*Exercise directions*: Look through the entries below, please, and copy every line with the word "email".

*Working data*:
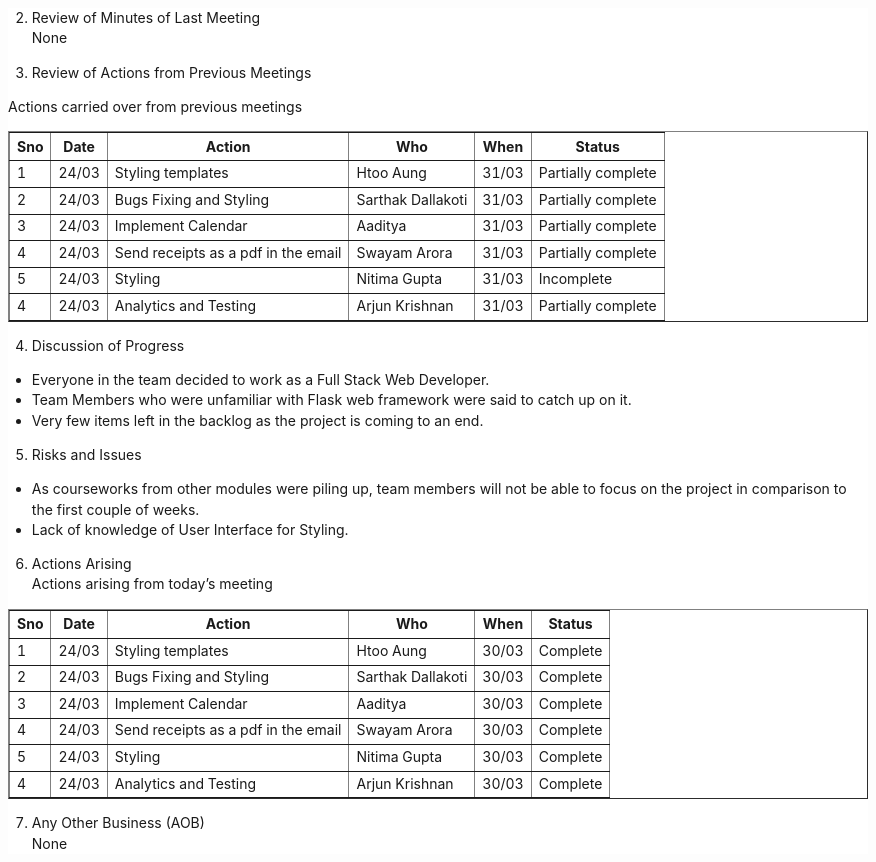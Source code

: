 
2. Review of Minutes of Last Meeting<br>
None<br>

3. Review of Actions from Previous Meetings<br>

Actions carried over from previous meetings<br>
<table border="1">
<thead>
<tr><th>Sno</th><th> Date</th><th> Action</th><th> Who</th><th> When</th><th> Status</th></tr>
</thead>
<tbody>
<tr><td>1</td><td> 24/03</td><td>Styling templates</td><td> Htoo Aung</td><td> 31/03</td><td> Partially complete</td></tr>
<tr><td>2</td><td> 24/03</td><td> Bugs Fixing and Styling</td><td>Sarthak Dallakoti </td><td> 31/03</td><td> Partially complete</td></tr>
<tr><td>3</td><td> 24/03</td><td>Implement Calendar</td><td> Aaditya</td><td> 31/03</td><td>Partially complete</td></tr>
<tr><td>4</td><td> 24/03</td><td>Send receipts as a pdf in the email</td><td>Swayam Arora</td><td> 31/03</td><td>Partially complete</td></tr>
<tr><td>5</td><td> 24/03</td><td>Styling</td><td>Nitima Gupta</td><td> 31/03</td><td>Incomplete</td></tr>
<tr><td>4</td><td> 24/03</td><td> Analytics and Testing </td><td>Arjun Krishnan</td><td> 31/03</td><td>Partially complete</td></tr>
</tbody>
</table>
					
					
					

4. Discussion of Progress<br>
* Everyone in the team decided to work as a Full Stack Web Developer. <br>
* Team Members who were unfamiliar with Flask web framework were said to catch up on it.<br>
* Very few items left in the backlog as the project is coming to an end.


5. Risks and Issues<br>
* As courseworks from other modules were piling up, team members will not be able to focus on the project in comparison to the first couple of weeks. <br>
* Lack of knowledge of User Interface for Styling.<br>

6. Actions Arising<br>
Actions arising from today’s meeting<br>
<table border="1">
<thead>
<tr><th>Sno</th><th> Date</th><th> Action</th><th> Who</th><th> When</th><th> Status</th></tr>
</thead>
<tbody>
<tr><td>1</td><td> 24/03</td><td> Styling templates</td><td> Htoo Aung</td><td> 30/03</td><td>Complete</td></tr>
<tr><td>2</td><td> 24/03</td><td> Bugs Fixing and Styling</td><td>Sarthak Dallakoti </td><td> 30/03</td><td>Complete</td></tr>
<tr><td>3</td><td> 24/03</td><td>Implement Calendar</td><td> Aaditya</td><td> 30/03</td><td>Complete</td></tr>
<tr><td>4</td><td> 24/03</td><td>Send receipts as a pdf in the email</td><td>Swayam Arora</td><td> 30/03</td><td>Complete</td></tr>
<tr><td>5</td><td> 24/03</td><td>Styling</td><td>Nitima Gupta</td><td> 30/03</td><td>Complete</td></tr>
<tr><td>4</td><td> 24/03</td><td> Analytics and Testing </td><td>Arjun Krishnan</td><td> 30/03</td><td>Complete</td></tr>
</tbody>
</table>
					
7. Any Other Business (AOB) <br>
None <br>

*Answer to the problem*:
<tr><td>4</td><td> 24/03</td><td>Send receipts as a pdf in the email</td><td>Swayam Arora</td><td> 31/03</td><td>Partially complete</td></tr>
<tr><td>4</td><td> 24/03</td><td>Send receipts as a pdf in the email</td><td>Swayam Arora</td><td> 30/03</td><td>Complete</td></tr>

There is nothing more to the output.